Tabitha watched through a cloudy red haze as the Comanche led his Appaloosa to the spring. Gradually, her breath and pulse returned to normal. She shook her head. It was impossible to accept what had just happened.
I don’t do things like that. I don’t even consider them!
Maybe it was some kind of momentary hallucination?
“I must have hit my skull in the scuffle
and imagined the whole thing,” she told herself. “I mean, I know I’ve been up to some foolish business lately, pretending to be Lady Gabrina and all. But there was a good reason for that.”
What possible motive could she have had for…for kissing him?
At the memory of his lips on hers, her recalcitrant body flooded her with so many reasons, she couldn’t suppress a groan.
The reason for the groan glanced over his shoulder at her. “You’d best come drink. ’Tis a dry ride back.”
Still dazed, Tabitha walked to the spring. “It never happened. I never did that. I imagined it,” she repeated inaudibly, over and over, while drinking and splashing cold water on her face and arms.
That’s right. You imagined it, a voice spoke in her mind. And you’ll go on imagining it. If you live to be a hundred, you’ll never forget it.
“Oh, shut up,” she said.
The Comanche glanced at her, the ghost of a grin haunting his lips. “Who are you arguing with?”
“Myself,” she answered through clenched teeth. “I do it a lot.”
His eyebrows rose. “Interesting. You must always win, then.”
“No, hardly ever.” She sighed. “Can we go now, please?”
The moment they were remounted, he swung the stallion’s head in the direction they had previously galloped from.
“Wait a minute!” Tabitha squirmed around to glare at him.
“Do you know your eyes flash like emeralds in the moonlight?”
“Don’t change the subject. This isn’t the way to Abilene!”
The arm about her waist tightened. “I realize that.”
“But you promised!” She struggled against his hold.
“So did you.

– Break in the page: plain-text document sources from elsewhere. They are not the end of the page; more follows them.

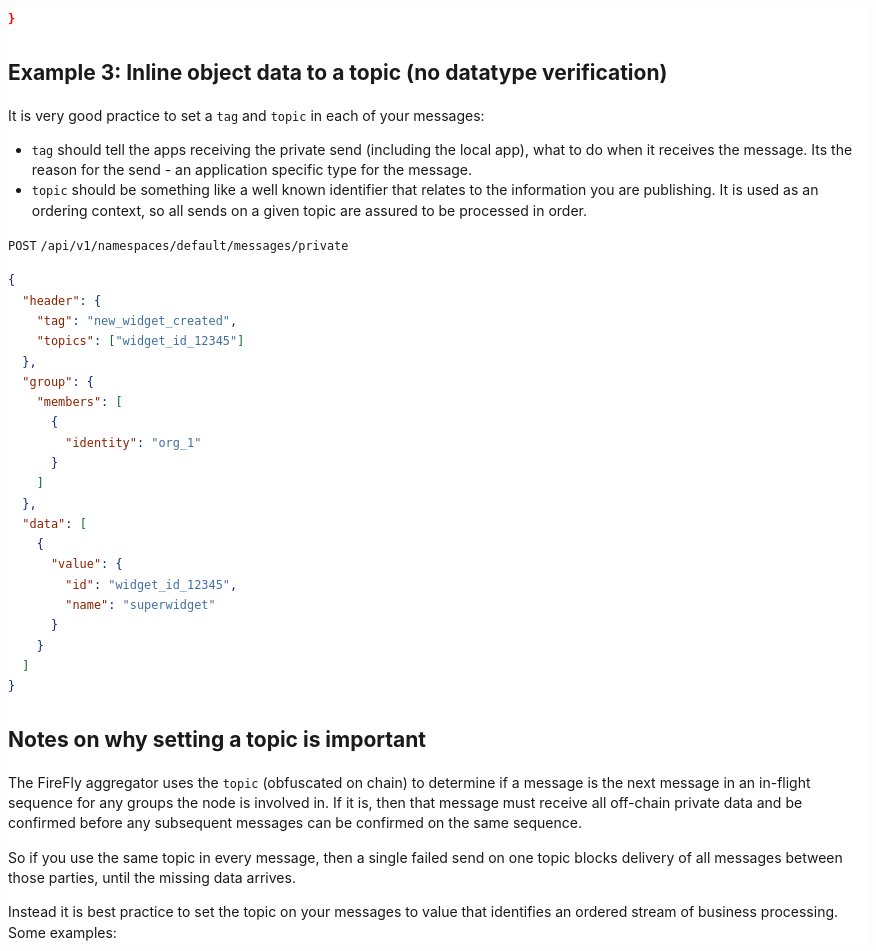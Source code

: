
 ```json
}
```

## Example 3: Inline object data to a topic (no datatype verification)

It is very good practice to set a `tag` and `topic` in each of your messages:

- `tag` should tell the apps receiving the private send (including the local app), what
  to do when it receives the message. Its the reason for the send - an
  application specific type for the message.
- `topic` should be something like a well known identifier that relates to the
  information you are publishing. It is used as an ordering context, so all
  sends on a given topic are assured to be processed in order.

`POST` `/api/v1/namespaces/default/messages/private`

```json
{
  "header": {
    "tag": "new_widget_created",
    "topics": ["widget_id_12345"]
  },
  "group": {
    "members": [
      {
        "identity": "org_1"
      }
    ]
  },
  "data": [
    {
      "value": {
        "id": "widget_id_12345",
        "name": "superwidget"
      }
    }
  ]
}
```

## Notes on why setting a topic is important

The FireFly aggregator uses the `topic` (obfuscated on chain) to determine if a
message is the next message in an in-flight sequence for any groups the node is
involved in. If it is, then that message must receive all off-chain private data
and be confirmed before any subsequent messages can be confirmed on the same sequence.

So if you use the same topic in every message, then a single failed send on one
topic blocks delivery of all messages between those parties, until the missing
data arrives.

Instead it is best practice to set the topic on your messages to value
that identifies an ordered stream of business processing. Some examples:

Sit still or you’ll startle the horse,” he ordered, as she tried to throw herself free.
“This isn’t fair.” She pulled as far away from him as was possible in the short space on the stallion’s back.
He yanked her back against himself, sending a hot flush spiraling through her. “Isn’t it? I kept my end of the bargain.”
“You did not. You said you’d take me to Abilene!”
“I said I’d help you away from the castle. And that, I did,” he corrected. “I never promised I’d not return you.”